No mesmo sentido, pode ver-se Acórdão do Pleno desta Secção do STA de 18/5/05, in rec. nº 1.178/04.
Pelo que falecem, assim, as conclusões I e II da motivação do recurso.
5 – Quanto à arguída convolação do processo de oposição à execução fiscal em processo de impugnação judicial, dispõe o artº 97º, nº 3 da LGT que deverá ordenar-se “a correcção do processo quando o meio usado não for o adequado segundo a lei”.
Por sua vez, estabelece o artº 98º, nº 4 do CPPT que “em caso de erro na forma do processo, este será convolado na forma do processo adequada, nos termos da lei”.
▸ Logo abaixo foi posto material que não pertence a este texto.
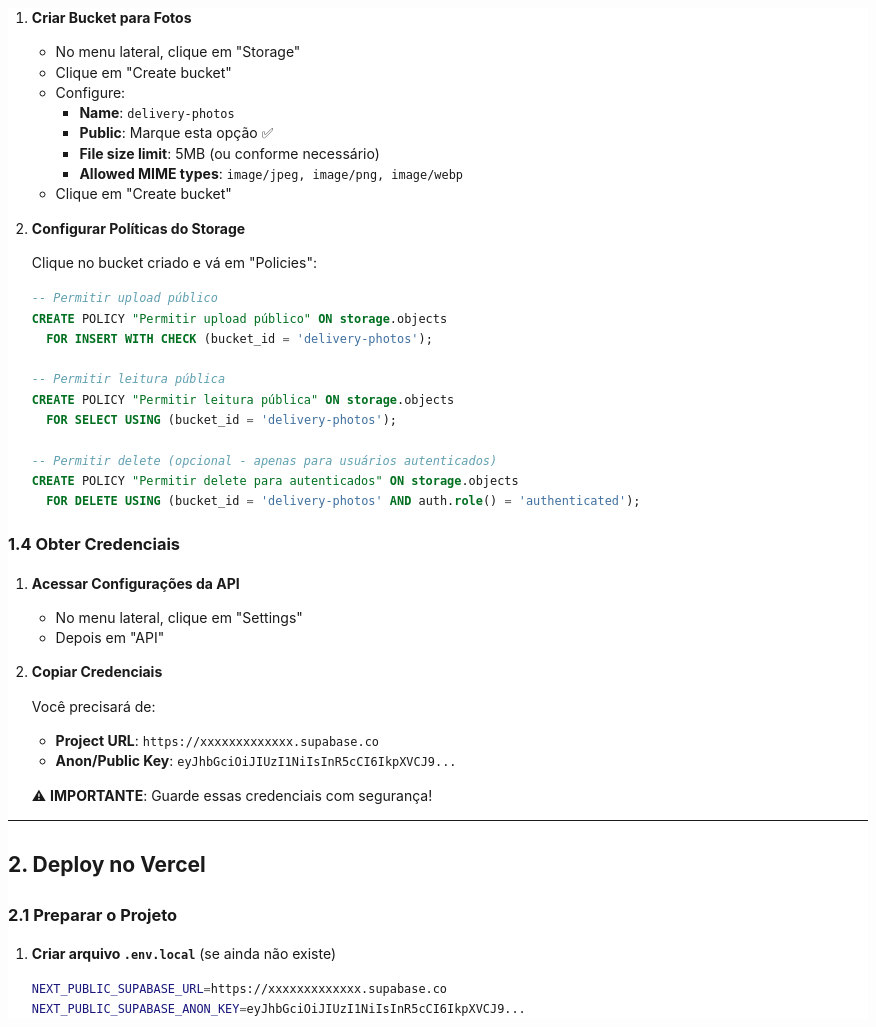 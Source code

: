 1. **Criar Bucket para Fotos**
   - No menu lateral, clique em "Storage"
   - Clique em "Create bucket"
   - Configure:
     - **Name**: `delivery-photos`
     - **Public**: Marque esta opção ✅
     - **File size limit**: 5MB (ou conforme necessário)
     - **Allowed MIME types**: `image/jpeg, image/png, image/webp`
   - Clique em "Create bucket"

2. **Configurar Políticas do Storage**
   
   Clique no bucket criado e vá em "Policies":

   ```sql
   -- Permitir upload público
   CREATE POLICY "Permitir upload público" ON storage.objects
     FOR INSERT WITH CHECK (bucket_id = 'delivery-photos');

   -- Permitir leitura pública
   CREATE POLICY "Permitir leitura pública" ON storage.objects
     FOR SELECT USING (bucket_id = 'delivery-photos');

   -- Permitir delete (opcional - apenas para usuários autenticados)
   CREATE POLICY "Permitir delete para autenticados" ON storage.objects
     FOR DELETE USING (bucket_id = 'delivery-photos' AND auth.role() = 'authenticated');
   ```

### 1.4 Obter Credenciais

1. **Acessar Configurações da API**
   - No menu lateral, clique em "Settings"
   - Depois em "API"

2. **Copiar Credenciais**
   
   Você precisará de:
   - **Project URL**: `https://xxxxxxxxxxxxx.supabase.co`
   - **Anon/Public Key**: `eyJhbGciOiJIUzI1NiIsInR5cCI6IkpXVCJ9...`
   
   ⚠️ **IMPORTANTE**: Guarde essas credenciais com segurança!

---

## 2. Deploy no Vercel

### 2.1 Preparar o Projeto

1. **Criar arquivo `.env.local`** (se ainda não existe)
   
   ```bash
   NEXT_PUBLIC_SUPABASE_URL=https://xxxxxxxxxxxxx.supabase.co
   NEXT_PUBLIC_SUPABASE_ANON_KEY=eyJhbGciOiJIUzI1NiIsInR5cCI6IkpXVCJ9...
   ```
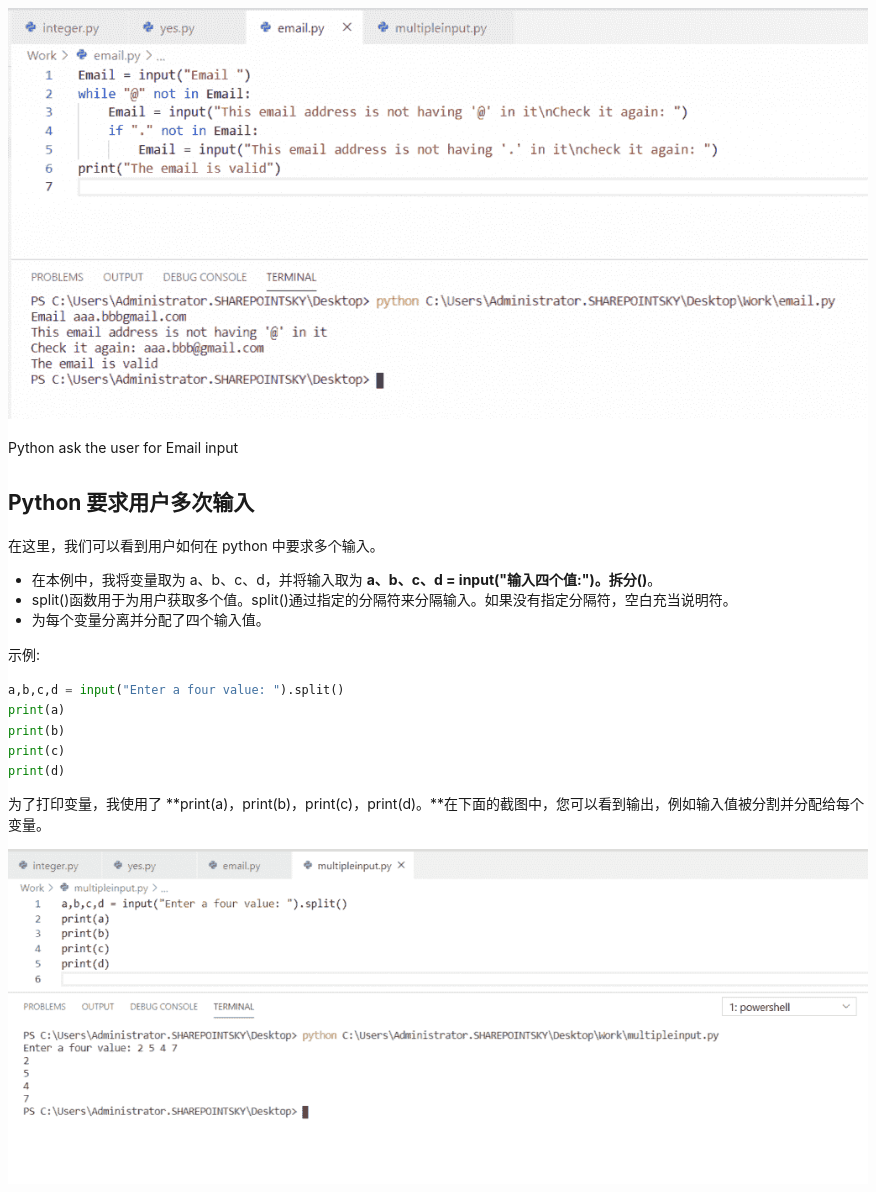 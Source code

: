 ![email 1](img/0bd072024a301767ce7a900dcc392eba.png "email 1")

Python ask the user for Email input

## Python 要求用户多次输入

在这里，我们可以看到用户如何在 python 中要求多个输入。

*   在本例中，我将变量取为 a、b、c、d，并将输入取为 **a、b、c、d = input("输入四个值:")。拆分()**。
*   split()函数用于为用户获取多个值。split()通过指定的分隔符来分隔输入。如果没有指定分隔符，空白充当说明符。
*   为每个变量分离并分配了四个输入值。

示例:

```py
a,b,c,d = input("Enter a four value: ").split()
print(a)
print(b)
print(c)
print(d)
```

为了打印变量，我使用了 **print(a)，print(b)，print(c)，print(d)。**在下面的截图中，您可以看到输出，例如输入值被分割并分配给每个变量。

![multiplevalue](img/d761d5238058817e54dfabf820ecbec0.png "multiplevalue")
Por outro lado, tem vindo esta Secção do STA a entender que a convolação é admitida sempre desde que não seja manifesta a improcedência ou intempestividade desta, além da idoneidade da respectiva petição para o efeito (vide, por todos, acórdão de 21/6/00, in rec. nº 24.605).
No caso dos autos, entendeu o Mmº Juiz “a quo” que, tendo sido invocados pela recorrente, na sua petição inicial, dois fundamentos, sendo um deles próprio da oposição à execução fiscal (ilegitimidade da oponente, por não ser a possuidora dos bens em causa – al. b) do nº 1 do artº 204º do CPPT) e outro de impugnação judicial (falta de notificação da liquidação no prazo de caducidade), não seria possível a convolação da oposição à execução em impugnação judicial, “porque a tal obsta o facto de também haver fundamento para oposição que também carece de ser apreciada e decidida e só nesta e não na outra formas de processo pode ter lugar”, sendo certo que “também obstaculiza a correcção da forma de processo a circunstância de não ser possível partir o processo em dois”, concluindo, assim, pela absolvição da instância da Fazenda Pública por nulidade resultante de erro na forma do processo.
Ora e muito embora a asserção nos pareça correcta, o mesmo já não podemos dizer quanto à referida conclusão.
Com efeito e como escreveu, a este propósito, o Ilustre Conselheiro Jorge Sousa, in CPPT Anotado, 4ª ed., págs. 744 e 745 “em situações deste tipo, havendo uma cumulação de pedidos e ocorrendo erro na forma de processo quanto a um deles, a solução é considerar sem efeito o pedido para o qual o processo não é adequado, como se infere da solução dada a uma questão paralela no n.º 4 do art. 193.º do C.P.C..
Na verdade, refere-se nesta norma, para o caso de cumulação de pedidos substancialmente incompatíveis que “a nulidade subsiste, ainda que um dos pedidos fique sem efeito, por incompetência do tribunal ou por erro na forma de processo”.
Não se estará, decerto, perante um caso aqui directamente enquadrável, pois não haverá cumulação de pedidos substancialmente incompatíveis.
No entanto, nesta norma pressupõe-se que a solução legal para a apresentação de um pedido para o qual o processo é inadequado é a de que ele “fique sem efeito”, prosseguindo o processo para a apresentação do pedido para o qual o processo é adequado.
Por isso, nestes casos, não haverá possibilidade de convolação, por esta pressupor que todo o processo passasse a seguir a tramitação adequada e, nestas situações, tal não poder determinar-se por o processo de oposição ser o adequado à apreciação dos fundamentos invocados para que o processo de oposição é adequado” (Jorge Sousa, in CPPT Anotado, 4º ed., págs. 744 e 745).
Sendo assim, no caso em apreço e pelas razões supra referidas, não é possível a convolação, uma vez que o pedido não pode ser apreciado.
Mas, nem por isso a recorrente vê vedada, definitivamente, a possibilidade da apreciação dessa questão relativa à falta de notificação do tributo no prazo de caducidade e já depois de instaurada a execução, uma vez que poderá, sempre e para o efeito, socorrer-se do disposto no artº 476º do CPC.
Pelo que, falecem, também, as conclusões IV a VII das alegações da recorrente.
6 – Nestes termos e com este fundamento, acorda-se em negar provimento ao presente recurso.
Custas pelo recorrente, fixando-se a procuradoria em 1/6.
Lisboa, 18 de Janeiro de 2006. – Pimenta do Vale (relator) – Vítor Meira – Baeta de Queiroz (com a declaração de que confirmaria a sentença pelos fundamentos que dela constam).